The default LLM provider is OpenRouter. If you switch providers, also update base_url and model to match. For the included example documents, start_loc defaults to ./dataset, so you can run the pipeline without changing anything else.

Step 3: Save and start processing

After updating the configuration, you can close the editor (changes are saved automatically) and start indexing. If you are using the example dataset, keep ./dataset as-is; otherwise, point start_loc at the folder (or site) you want to ingest. When you click “Start Indexing”, NyRAG reads your input, chunks it into 1024-character segments, generates embeddings, feeds everything to Vespa Cloud, and shows progress in the terminal panel so you can see exactly what is happening.

Description: Shows documents being processed with terminal logs displaying progress

Chat with Your Data

You can now start asking questions in the chat UI.

When you submit a query, NyRAG expands it into focused retrieval queries and sends them to Vespa. Vespa runs hybrid retrieval, combining BM25 keyword matching with vector similarity, and returns the most relevant chunks. Those chunks are packed into a compact context window and sent to the LLM, which generates an answer grounded entirely in your data.

A good way to sanity-check the setup is to start with a broad question like “What are the main topics in these documents?” and then follow up with something more specific to confirm the retrieved context makes sense.
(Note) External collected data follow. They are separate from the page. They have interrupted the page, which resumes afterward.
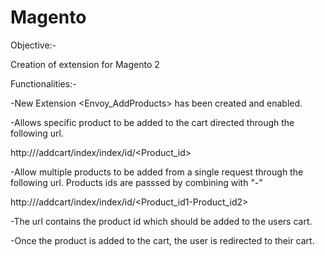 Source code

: # Magento
Objective:-

Creation of extension for Magento 2

Functionalities:-

-New Extension <Envoy_AddProducts> has been created and enabled.

-Allows specific product to be added to the cart directed through the following url.

 http://<site>/addcart/index/index/id/<Product_id>
 
-Allow multiple products to be added from a single request through the following url.
Products ids are passsed by combining with  "-"

 http://<site>/addcart/index/index/id/<Product_id1-Product_id2>
 
-The url contains the product id which should be added to the users cart.

-Once the product is added to the cart, the user is redirected to their cart.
At this point, you have a fully functional RAG application running on Vespa Cloud.

Improving Search Quality with Query Profiles

Want better search results? You can fine-tune how Vespa retrieves and ranks your documents using the Settings modal (⚙️ icon in the top right).

Change query profiles: Open the ⚙️ Settings panel, choose a Query Profile from the dropdown, and click “Save”. The very next query you run will use the new profile.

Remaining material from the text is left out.